Published : 2013-03-15 20:40
Updated : 2013-03-15 20:40
The February employment indicators are nothing short of abysmal ― the smallest increase in the number of employed people in three years, the highest jobless rate for young people in 23 months and a sharp decline in the number of self-employed people. No less discouraging is a continued decline in the economically active population as a percentage of the working-age population.
According to a Wednesday report from Statistics Korea, the February number of working people marked the smallest year-on-year increase, 201,000, since February 2010. The increase had continued to slow since it peaked at 685,000 last September.

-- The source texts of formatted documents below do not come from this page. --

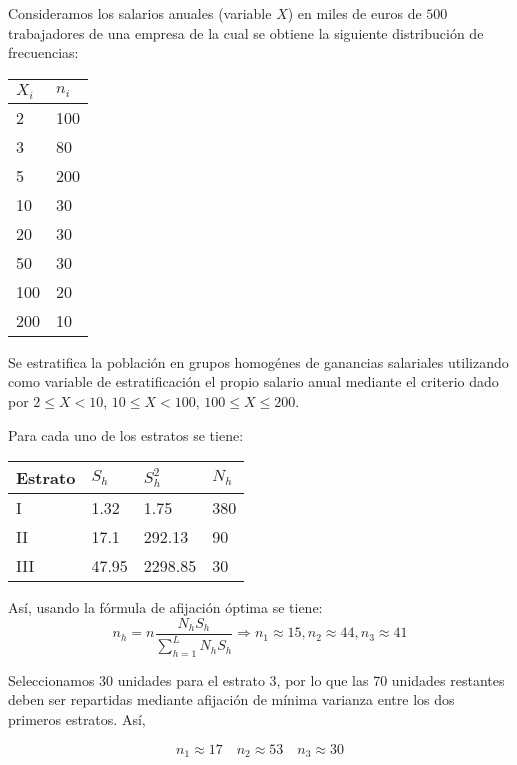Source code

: \addpoints
\question[20] Consideramos los salarios anuales (variable $X$) en miles de euros de $500$ trabajadores de una empresa de la cual se obtiene la siguiente distribución de frecuencias:
\begin{table}[h]
\centering
\begin{tabular}{l|l}
$X_i$ & $n_i$ \\ \hline
2     & 100   \\
3     & 80    \\
5     & 200   \\
10    & 30    \\
20    & 30    \\
50    & 30    \\
100   & 20    \\
200   & 10   
\end{tabular}
\end{table}

Se estratifica la población en grupos homogénes de ganancias salariales utilizando como variable de estratificación el propio salario anual mediante el criterio dado por $2\leq X <10$, $10\leq X <100$, $100\leq X \leq 200$.
\noaddpoints
{}
\begin{solution}
Para cada uno de los estratos se tiene: 
\begin{table}[h]
\centering
\begin{tabular}{|l|l|l|l|}
\hline
Estrato & $S_h$ & $S_{h}^{2}$ & $N_h$ \\ \hline
I       & 1.32  & 1.75        & 380   \\ \hline
II      & 17.1  & 292.13      & 90    \\ \hline
III     & 47.95 & 2298.85     & 30    \\ \hline
\end{tabular}
\end{table}
Así, usando la fórmula de afijación óptima se tiene: 
$$n_{h}=n\dfrac{N_h S_h}{\sum_{h=1}^{L}N_h S_h} \Rightarrow n_1 \approx 15, n_2 \approx 44, n_3\approx 41$$

Seleccionamos 30 unidades para el estrato 3, por lo que las 70 unidades restantes deben ser repartidas mediante afijación de mínima varianza entre los dos primeros estratos. Así, 

$$n_1\approx17 \quad n_2 \approx 53 \quad n_3 \approx 30$$

\end{solution}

Statistics Korea and the Ministry of Strategy and Finance agreed that the increase was smaller than expected because many of the day laborers were not counted, with the Lunar New Year holiday included in the survey period. True enough. But a deepening slump and the mismatch between the kinds of jobs sought and those offered should be a more convincing explanation.
As always, those most affected by the freezing job market were young people. The employment environment for those aged 20 to 29 went from bad to worse. In this age group, the number of employed people dropped by 159,000 on a year-on-year basis ― the largest since March 2009. The jobless rate for those aged 20 to 29 was at 9 percent, the highest since March 2011.
A growing number of young people are giving up on their pursuit of jobs as they are not easily available, as indicated by the economically active population as a percentage of the total age group. The percentage was the lowest at 60.7 percent since June 1999, except for last December with 60.6 percent.
Their dismal employment prospects have grave ramifications. Most notable among them are decreases in birthrates, productivity and growth potential ― serious problems for a nation with a fast aging population.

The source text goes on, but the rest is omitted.